This passage is about some pagan peoples who were moved into Samaria by the King of Assyria AFTER the Conquest of Canaan by Joshua and the Israelites (see 2 Kings 17:24-28).  The practice of child sacrifice is here ascribed to the Sepharvites.  The Sepharvites are not one of the seven pagan nations (Joshua 3:10) that inhabited the Promised Land when Joshua led the Israelites in the Conquest of Canaan, so this passage says NOTHING about the practices of the pagan nations that inhabited the Promised Land back in the time when Joshua was the leader of the Israelites.

2nd Kings 23:10 (New Revised Standard Version)

10 He defiled Topheth, which is in the valley of Ben-hinnom, so that no one would make a son or a daughter pass through fire as an offering to Molech.

This is one of many actions taken by Josiah, a reformer King of Judah (one of the tribes of Israel that was given a southern area in the Promised Land that included Jerusalem), who destroyed altars and other sacred objects and places used by Israelites in the worship of various pagan gods (see the entire chapter  2 Kings 23).
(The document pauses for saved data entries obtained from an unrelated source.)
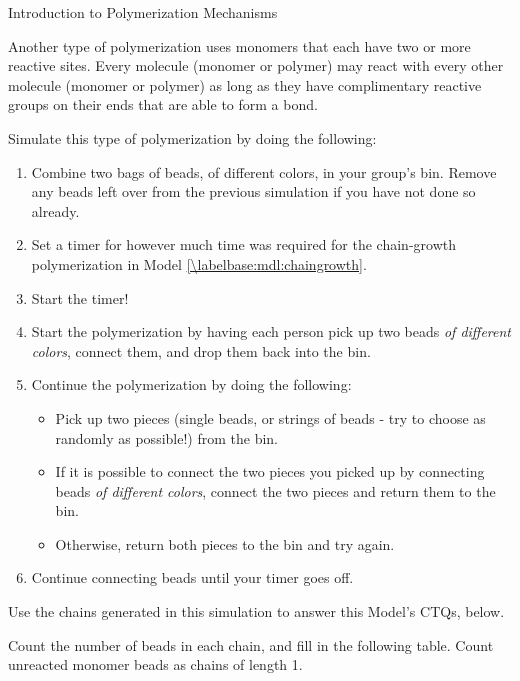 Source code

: \begin{activity}{Introduction to Polymerization Mechanisms}
\begin{model}
	Another type of polymerization uses monomers that each have two or more reactive sites.  Every molecule (monomer or polymer) may react with every other molecule (monomer or polymer) as long as they have complimentary reactive groups on their ends that are able to form a bond.
	
	Simulate this type of polymerization by doing the following:
	\begin{enumerate}
		\item Combine two bags of beads, of different colors, in your group's bin.  Remove any beads left over from the previous simulation if you have not done so already.
		\item Set a timer for however much time was required for the chain-growth polymerization in Model \ref{\labelbase:mdl:chaingrowth}.
		\item Start the timer!
		\item Start the polymerization by having each person pick up two beads \emph{of different colors}, connect them, and drop them back into the bin.
		\item Continue the polymerization by doing the following:
			\begin{itemize}
				\item Pick up two pieces (single beads, or strings of beads - try to choose as randomly as possible!) from the bin.
				\item If it is possible to connect the two pieces you picked up by connecting beads \emph{of different colors}, connect the two pieces and return them to the bin.
				\item Otherwise, return both pieces to the bin and try again.
			\end{itemize}
		\item Continue connecting beads until your timer goes off.
	\end{enumerate}
	
	Use the chains generated in this simulation to answer this Model's CTQs, below.

\end{model}
	
\begin{ctqs}

	\question Count the number of beads in each chain, and fill in the following table.  Count unreacted monomer beads as chains of length 1. \label{\labelbase:ctq:numbeadsstep}
		

\end{ctqs}
\end{activity}
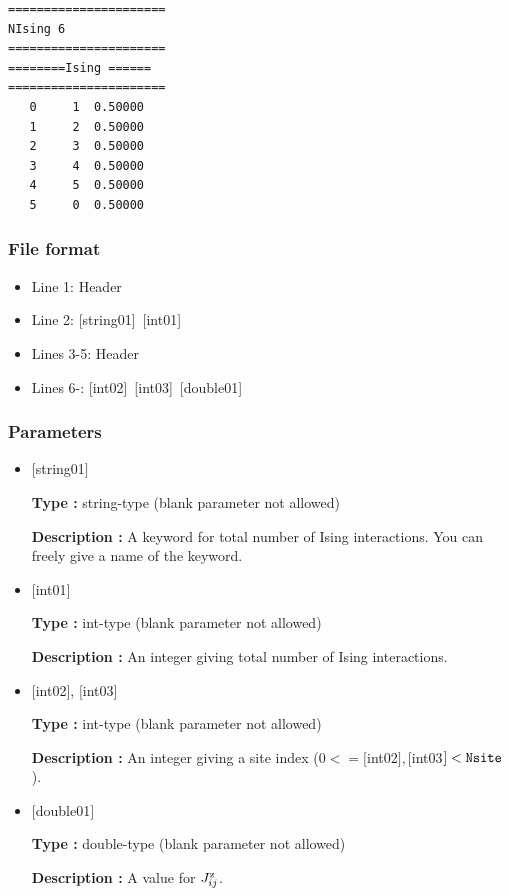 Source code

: \begin{minipage}{12.5cm}
\begin{screen}
\begin{verbatim}
====================== 
NIsing 6  
====================== 
========Ising ====== 
====================== 
   0     1  0.50000
   1     2  0.50000
   2     3  0.50000
   3     4  0.50000
   4     5  0.50000
   5     0  0.50000
\end{verbatim}
\end{screen}
\end{minipage}

\subsubsection{File format}
 \begin{itemize}
   \item  Line 1:  Header
   \item  Line 2:   [string01]~[int01]
   \item  Lines 3-5:  Header
   \item  Lines 6-: 
   [int02]~[int03]~[double01] 
  \end{itemize}
\subsubsection{Parameters}
 \begin{itemize}

   \item  $[$string01$]$
   
    {\bf Type :} string-type (blank parameter not allowed)

   {\bf Description :}  A keyword for total number of Ising interactions. You can freely give a name of the keyword.

   \item  $[$int01$]$
   
    {\bf Type :} int-type (blank parameter not allowed)

   {\bf Description :} An integer giving total number of Ising interactions.

  \item  $[$int02$]$, $[$int03$]$
  
 {\bf Type :} int-type (blank parameter not allowed)

{\bf Description :} An integer giving a site index ($0<= [$int02$], [$int03$]<\verb|Nsite|$).
 
 \item  $[$double01$]$
   
   {\bf Type :} double-type (blank parameter not allowed)

  {\bf Description :}   A value for $J_{ij}^{\rm z}$.
  
\end{itemize}

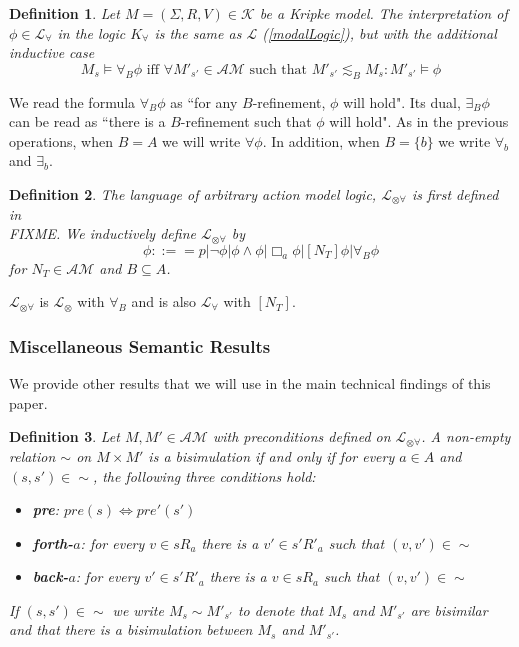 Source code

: \documentclass[12pt, a4paper, titlepage]{scrartcl}
\newtheorem{defn}{Definition}[subsection]
\numberwithin{equation}{section}
\newcommand{\sqex}[1]{[{#1}]}
\newcommand{\lang}{\mathcal{L}}
\newcommand{\langRefine}{\lang_{\forall}}
\newcommand{\langActEx}{\lang_{\otimes}}
\newcommand{\langArbAct}{\lang_{\otimes\forall}}
\newcommand{\kripkeClass}{\mathcal{K}}
\newcommand{\eventClass}{\mathcal{AM}}
\newcommand{\FIXME}{{\bf FIXME}}
\begin{document}
\begin{defn} \label{refineLogic}
Let $M = (\Sigma, R, V) \in \kripkeClass$ be a Kripke model.
The interpretation of $\phi \in \langRefine$ in the logic $K_\forall$ is the same as $\lang$
(\ref{modalLogic}), but with the additional inductive case
\[
	M_s \models \forall_B \phi \text{ iff } \forall M'_{s'} \in \eventClass \text{ such that } M'_{s'}
	\lesssim_B M_s : M'_{s'} \models \phi
\]
\end{defn}
We read the formula $\forall_B \phi$ as ``for any $B$-refinement, $\phi$ will hold".
Its dual, $\exists_B \phi$ can be read as ``there is a $B$-refinement such that $\phi$ will hold".
As in the previous operations, when $B = A$ we will write $\forall \phi$.
In addition, when $B = \{b\}$ we write $\forall_b$ and $\exists_b$.


\begin{defn} \label{arbActLogic}
The language of arbitrary action model logic, $\langArbAct$ is first defined in \\FIXME.
We inductively define $\langArbAct$ by
\[
	\phi ::== p | \neg \phi | \phi \land \phi | \Box_a \phi | \sqex{N_T} \phi | \forall_B \phi
\]
for $N_T \in \eventClass$ and $B \subseteq A$.
\end{defn}
$\langArbAct$ is $\langActEx$ with $\forall_B$ and is also $\langRefine$ with $\sqex{N_T}$.



\subsubsection{Miscellaneous Semantic Results}
We provide other results that we will use in the main technical findings of this paper.

\begin{defn} \label{bisimEvent}
	Let $M, M' \in \eventClass$ with preconditions defined on $\langArbAct$.
	A non-empty relation $\sim$ on $M \times M'$ is a bisimulation if and only if for every $a \in A$
	and $(s, s') \in \sim$, the following three conditions hold:
	\begin{itemize}
		\item {\bf pre}: $pre(s) \iff pre'(s')$
		\item {\bf forth-$a$}: for every $v \in s R_a$ there is a $v' \in s' R'_a$ such that $(v,v') \in
		\sim$
		\item {\bf back-$a$}: for every $v' \in s' R'_a$ there is a $v \in s R_a$ such that $(v,v') \in
		\sim$
	\end{itemize}
	If $(s, s') \in \sim$ we write $M_s \sim M'_{s'}$ to denote that $M_s$ and $M'_{s'}$ are bisimilar and
	that there is a bisimulation between $M_s$ and $M'_{s'}$.
\end{defn}
\end{document}
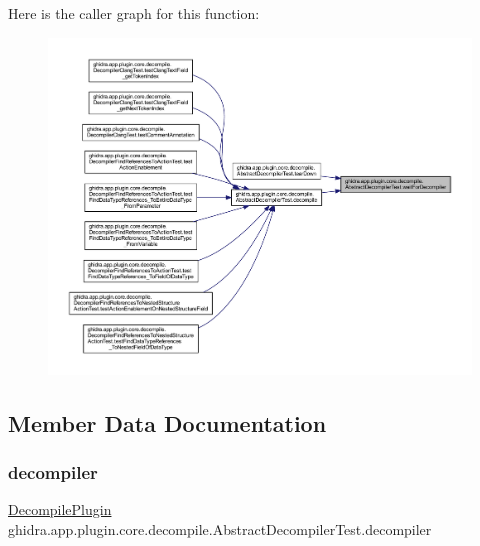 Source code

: Here is the caller graph for this function\+:
\nopagebreak
\begin{figure}[H]
\begin{center}
\leavevmode
\includegraphics[width=350pt]{classghidra_1_1app_1_1plugin_1_1core_1_1decompile_1_1_abstract_decompiler_test_ab9c1e094ec0742fb4eede3b741d00987_icgraph}
\end{center}
\end{figure}


\subsection{Member Data Documentation}
\mbox{\label{classghidra_1_1app_1_1plugin_1_1core_1_1decompile_1_1_abstract_decompiler_test_a010f6fcc038baad5ee92546adaaae87c}} 
\subsubsection{\texorpdfstring{decompiler}{decompiler}}
{\footnotesize\ttfamily \mbox{\hyperlink{classghidra_1_1app_1_1plugin_1_1core_1_1decompile_1_1_decompile_plugin}{Decompile\+Plugin}} ghidra.\+app.\+plugin.\+core.\+decompile.\+Abstract\+Decompiler\+Test.\+decompiler\hspace{0.3cm}{\ttfamily [protected]}}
This reformation took place AFTER the Conquest of Canaan, and it concerned the adoption of pagan religious practices by Israelites.

This passage does NOT indicate which pagan nation or nations practiced making their children “pass through fire as an offering to Molech”, or even whether that pagan nation resided in the Promised Land back when Joshua led the Conquest of Canaan.

1 Kings 11:7 calls Molech “the abomination of the Ammonites”, so one might infer that the practice of making children “pass through fire as an offering to Molech” was a practice that the Israelites learned from the Ammonites.  However, the Ammonites were NOT one of the seven pagan nations (Joshua 3:10) that Joshua and the Israelites fought against in the Conquest of Canaan, so even if one concludes that the Ammonites practiced child sacrifice, this would NOT imply that ANY of the pagan nations that Joshua and the army of Israel attacked in the Promised Land practiced child sacrifice.

Jeremiah 7:30-31 (New Revised Standard Version)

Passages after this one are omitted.